> **WHAT TO WORK ON**:
Reproduce exactly the lines of the material beneath, from the line that contains "Herstellung eines Zombies" to the line that contains "geschüttelt. Danach werden", both included, and no other lines.

> **DATA EXTRACT**:
★ ★ ★

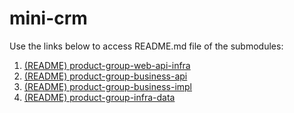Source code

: # mini-crm

Use the links below to access README.md file of the submodules:

1. [(README) product-group-web-api-infra](product-group-web-api-infra/README.md)
2. [(README) product-group-business-api](product-group-business-api/README.md)
3. [(README) product-group-business-impl](product-group-business-impl/README.md)
4. [(README) product-group-infra-data](product-group-infra-data/README.md)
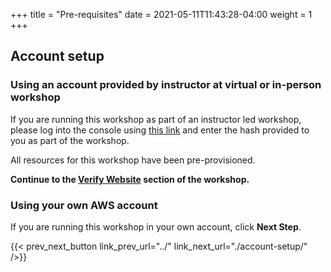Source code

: +++
title = "Pre-requisites"
date =  2021-05-11T11:43:28-04:00
weight = 1
+++

## Account setup 

### Using an account provided by instructor at virtual or in-person workshop

If you are running this workshop as part of an instructor led workshop, please log into the console using [this link](https://dashboard.eventengine.run/) and enter the hash provided to you as part of the workshop.

All resources for this workshop have been pre-provisioned.

**Continue to the [Verify Website](../verify-primary-website/) section of the workshop.**

### Using your own AWS account

If you are running this workshop in your own account, click **Next Step**.

{{< prev_next_button link_prev_url="../" link_next_url="./account-setup/" />}}


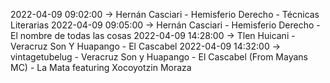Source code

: 2022-04-09 09:02:00 -> Hernán Casciari - Hemisferio Derecho - Técnicas Literarias
2022-04-09 09:05:00 -> Hernán Casciari - Hemisferio Derecho - El nombre de todas las cosas
2022-04-09 14:28:00 -> Tlen Huicani - Veracruz Son Y Huapango - El Cascabel
2022-04-09 14:32:00 -> vintagetubelug - Veracruz Son y Huapango - El Cascabel (From Mayans MC) - La Mata featuring Xocoyotzin Moraza
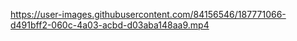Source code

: https://user-images.githubusercontent.com/84156546/187771066-d491bff2-060c-4a03-acbd-d03aba148aa9.mp4

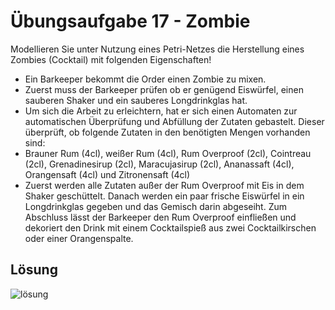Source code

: # Übungsaufgabe 17 - Zombie

Modellieren Sie unter Nutzung eines Petri-Netzes die
Herstellung eines Zombies (Cocktail) mit folgenden
Eigenschaften!

- Ein Barkeeper bekommt die Order einen Zombie zu mixen.
- Zuerst muss der Barkeeper prüfen ob er genügend Eiswürfel, einen sauberen
Shaker und ein sauberes Longdrinkglas hat.
- Um sich die Arbeit zu erleichtern, hat er sich einen Automaten zur
automatischen Überprüfung und Abfüllung der Zutaten gebastelt. Dieser
überprüft, ob folgende Zutaten in den benötigten Mengen vorhanden sind:
- Brauner Rum (4cl), weißer Rum (4cl), Rum Overproof (2cl), Cointreau (2cl),
Grenadinesirup (2cl), Maracujasirup (2cl), Ananassaft (4cl), Orangensaft (4cl) und
Zitronensaft (4cl)
- Zuerst werden alle Zutaten außer der Rum Overproof mit Eis in dem Shaker
geschüttelt. Danach werden ein paar frische Eiswürfel in ein Longdrinkglas
gegeben und das Gemisch darin abgeseiht. Zum Abschluss lässt der
Barkeeper den Rum Overproof einfließen und dekoriert den Drink mit einem
Cocktailspieß aus zwei Cocktailkirschen oder einer Orangenspalte.

## Lösung

![lösung](./Aufgabe17.png)
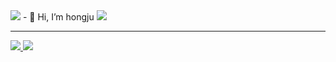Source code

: <img src="https://capsule-render.vercel.app/api?type=waving&color=auto&height=300&section=header&text=hongju%20&fontSize=90" />   
- 👋 Hi, I’m hongju   
<img src="https://img.shields.io/badge/-Python-#A0BAED?style=flat&logo=python" />

<!---
cherish10/cherish10 is a ✨ special ✨ repository because its `README.md` (this file) appears on your GitHub profile.
You can click the Preview link to take a look at your changes.
--->

---   
   
<a href="https://github.com/cherish10">   
  <img src="https://github-readme-stats.vercel.app/api/top-langs/?username=cherish10&layout=compact" />   
</a>   
      

<img src="https://capsule-render.vercel.app/api?type=waving&section=footer" />
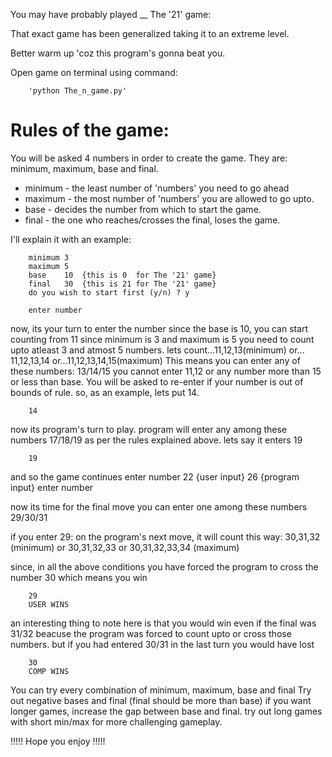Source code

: You may have probably played __ The '21' game:

That exact game has been generalized taking it to an extreme level.

Better warm up 'coz this program's gonna beat you.

Open game on terminal using command:

		'python The_n_game.py'

# Rules of the game:

You will be asked 4 numbers in order to create the game. They are:
minimum, maximum, base and final.

* minimum - the least number of 'numbers' you need to go ahead
* maximum - the most number of 'numbers' you are allowed to go upto.
* base - decides the number from which to start the game.
* final - the one who reaches/crosses the final, loses the game.

I'll explain it with an example:

		minimum	3
		maximum	5
		base	10	{this is 0  for The '21' game}
		final	30	{this is 21 for The '21' game}
		do you wish to start first (y/n) ? y

		enter number
		
now, its your turn to enter the number
since the base is 10, you can start counting from 11
since minimum is 3 and maximum is 5
you need to count upto atleast 3 and atmost 5 numbers.
lets count...11,12,13(minimum)
or... 11,12,13,14
or...11,12,13,14,15(maximum)
This means you can enter any of these numbers: 13/14/15 
you cannot enter 11,12 or any number more than 15 or less than base. 
You will be asked to re-enter if your number is out of bounds of rule.
so, as an example, lets put 14.
		
		14

now its program's turn to play.
program will enter any among these numbers 17/18/19
as per the rules explained above.
lets say it enters 19
		
		19
		
and so the game continues
		enter number
		22		{user input}
		26		{program input}
		enter number
			
now its time for the final move
you can enter one among these numbers 29/30/31

if you enter 29:
on the program's next move, it will count this way:
30,31,32 (minimum)
or 30,31,32,33
or 30,31,32,33,34 (maximum)
	
since, in all the above conditions
you have forced the program to cross the number 30
which means you win
		
		29
		USER WINS
		
an interesting thing to note here is that
you would win even if the final was 31/32
beacuse the program was forced to count upto or cross those numbers.
but if you had entered 30/31 in the last turn
you would have lost

		30
		COMP WINS
	
You can try every combination of minimum, maximum, base and final
Try out negative bases and final (final should be more than base)
if you want longer games, increase the gap between base and final.
try out long games with short min/max for more challenging gameplay.

!!!!! Hope you enjoy !!!!!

★ ★ ★

> **FINISHED TASK**:
Herstellung eines Zombies (Cocktail) mit folgenden
Eigenschaften!

- Ein Barkeeper bekommt die Order einen Zombie zu mixen.
- Zuerst muss der Barkeeper prüfen ob er genügend Eiswürfel, einen sauberen
Shaker und ein sauberes Longdrinkglas hat.
- Um sich die Arbeit zu erleichtern, hat er sich einen Automaten zur
automatischen Überprüfung und Abfüllung der Zutaten gebastelt. Dieser
überprüft, ob folgende Zutaten in den benötigten Mengen vorhanden sind:
- Brauner Rum (4cl), weißer Rum (4cl), Rum Overproof (2cl), Cointreau (2cl),
Grenadinesirup (2cl), Maracujasirup (2cl), Ananassaft (4cl), Orangensaft (4cl) und
Zitronensaft (4cl)
- Zuerst werden alle Zutaten außer der Rum Overproof mit Eis in dem Shaker
geschüttelt. Danach werden ein paar frische Eiswürfel in ein Longdrinkglas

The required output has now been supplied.